KEVIN SHIELDS — “Are You Awake?” and “City Girl”

It’s part of a slightly cartoonish self-image I create, I admit, but my mania for the work of Mr. Shields and My Bloody Valentine isn’t feigned, really — it wasn’t when I first heard his stuff back in 1990, it wasn’t when I wrote this and it isn’t now. But after a baker’s dozen years since “Soon,” I wasn’t and I didn’t expect the world was going to end when some of his efforts from the Lost in Translation soundtrack — his first solo efforts credited as such, remixes and other participations in groups aside — surfaced.

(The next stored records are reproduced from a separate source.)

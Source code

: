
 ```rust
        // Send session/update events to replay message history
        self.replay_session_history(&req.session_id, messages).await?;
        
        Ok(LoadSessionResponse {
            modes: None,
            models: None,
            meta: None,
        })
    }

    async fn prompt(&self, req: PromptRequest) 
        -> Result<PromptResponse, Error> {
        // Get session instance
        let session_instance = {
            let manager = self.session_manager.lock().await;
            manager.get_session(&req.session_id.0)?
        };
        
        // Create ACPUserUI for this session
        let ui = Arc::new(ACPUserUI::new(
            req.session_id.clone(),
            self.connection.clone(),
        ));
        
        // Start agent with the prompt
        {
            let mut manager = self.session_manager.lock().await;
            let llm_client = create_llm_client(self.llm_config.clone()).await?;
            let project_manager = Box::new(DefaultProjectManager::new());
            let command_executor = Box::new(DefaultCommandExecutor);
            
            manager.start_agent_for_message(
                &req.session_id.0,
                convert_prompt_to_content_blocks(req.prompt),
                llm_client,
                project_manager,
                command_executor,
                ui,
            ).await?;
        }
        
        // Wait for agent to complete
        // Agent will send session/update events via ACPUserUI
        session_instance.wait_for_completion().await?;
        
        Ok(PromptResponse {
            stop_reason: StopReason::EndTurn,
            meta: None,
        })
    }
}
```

Lightning may strike twice but I think something so skycracking and vision-altering as those seven minutes I first heard of the band really probably is unique, however everyone’s experiences will differ.

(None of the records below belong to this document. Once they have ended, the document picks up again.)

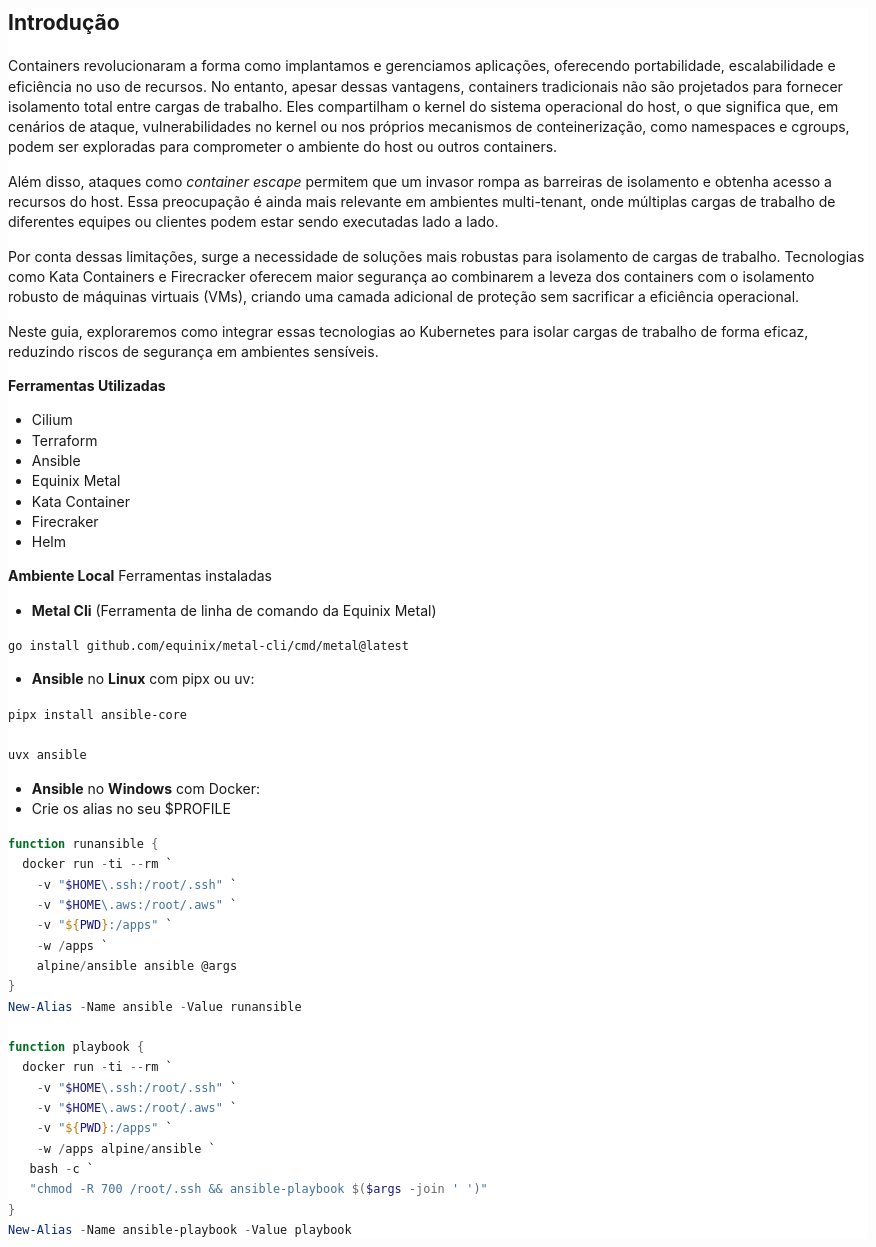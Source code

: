 ## Introdução

Containers revolucionaram a forma como implantamos e gerenciamos aplicações, oferecendo portabilidade, escalabilidade e eficiência no uso de recursos. No entanto, apesar dessas vantagens, containers tradicionais não são projetados para fornecer isolamento total entre cargas de trabalho. Eles compartilham o kernel do sistema operacional do host, o que significa que, em cenários de ataque, vulnerabilidades no kernel ou nos próprios mecanismos de conteinerização, como namespaces e cgroups, podem ser exploradas para comprometer o ambiente do host ou outros containers.

Além disso, ataques como _container escape_ permitem que um invasor rompa as barreiras de isolamento e obtenha acesso a recursos do host. Essa preocupação é ainda mais relevante em ambientes multi-tenant, onde múltiplas cargas de trabalho de diferentes equipes ou clientes podem estar sendo executadas lado a lado.

Por conta dessas limitações, surge a necessidade de soluções mais robustas para isolamento de cargas de trabalho. Tecnologias como Kata Containers e Firecracker oferecem maior segurança ao combinarem a leveza dos containers com o isolamento robusto de máquinas virtuais (VMs), criando uma camada adicional de proteção sem sacrificar a eficiência operacional.

Neste guia, exploraremos como integrar essas tecnologias ao Kubernetes para isolar cargas de trabalho de forma eficaz, reduzindo riscos de segurança em ambientes sensíveis.

**Ferramentas Utilizadas**
- Cilium
- Terraform
- Ansible
- Equinix Metal
- Kata Container
- Firecraker
- Helm

**Ambiente Local**
Ferramentas instaladas
- **Metal Cli** (Ferramenta de linha de comando da Equinix Metal)
```
go install github.com/equinix/metal-cli/cmd/metal@latest
```
- **Ansible** no **Linux** com pipx ou uv:
```bash
pipx install ansible-core

uvx ansible
```
 - **Ansible** no **Windows** com Docker:
 - Crie os alias no seu $PROFILE 
```powershell
function runansible { 
  docker run -ti --rm `
    -v "$HOME\.ssh:/root/.ssh" `
    -v "$HOME\.aws:/root/.aws" `
    -v "${PWD}:/apps" `
    -w /apps `
    alpine/ansible ansible @args
}  
New-Alias -Name ansible -Value runansible

function playbook {
  docker run -ti --rm `
    -v "$HOME\.ssh:/root/.ssh" `
    -v "$HOME\.aws:/root/.aws" `
    -v "${PWD}:/apps" `
    -w /apps alpine/ansible `
   bash -c `
   "chmod -R 700 /root/.ssh && ansible-playbook $($args -join ' ')"
}
New-Alias -Name ansible-playbook -Value playbook
```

And indeed, my world didn’t end, things didn’t suddenly rearrange, but I am pleased, not surprised, but content. “Are You Awake?” seems to be a nod after the fact to the likes of Seefeel, whose Quique is one of the few albums to have taken up the idea of a true electronic/blissout flow back in the early nineties (about half the laptop crowd seems now to be backing into a similar place). The beats are crisp and straightforward, a simple enough pulse, rather than muffled in chaos, guitar swirling in a distant haze and thoroughly softened. “City Girl” is a proper song-as-such that those who demand that from their art will be somewhat satisfied (lyrics still won’t be clear enough, though) — I’m nowhere near so choosy, and the song itself is nowhere near so striking, guitar but no tremelo queasiness, but plenty of ghost of late sixties Beach Boys melodic flow in the harmonies. It’s the fact that for all the sentiments of “I love you” and the like in the words there’s something just alien enough still, like Shields figured, “Well, it’s a sort of love song for a film, I guess I’ll do that for them…strange.” Who knows what next, if anything, but I’m all for someone spending their time figuring out new ways to gild a lily than just ignore it.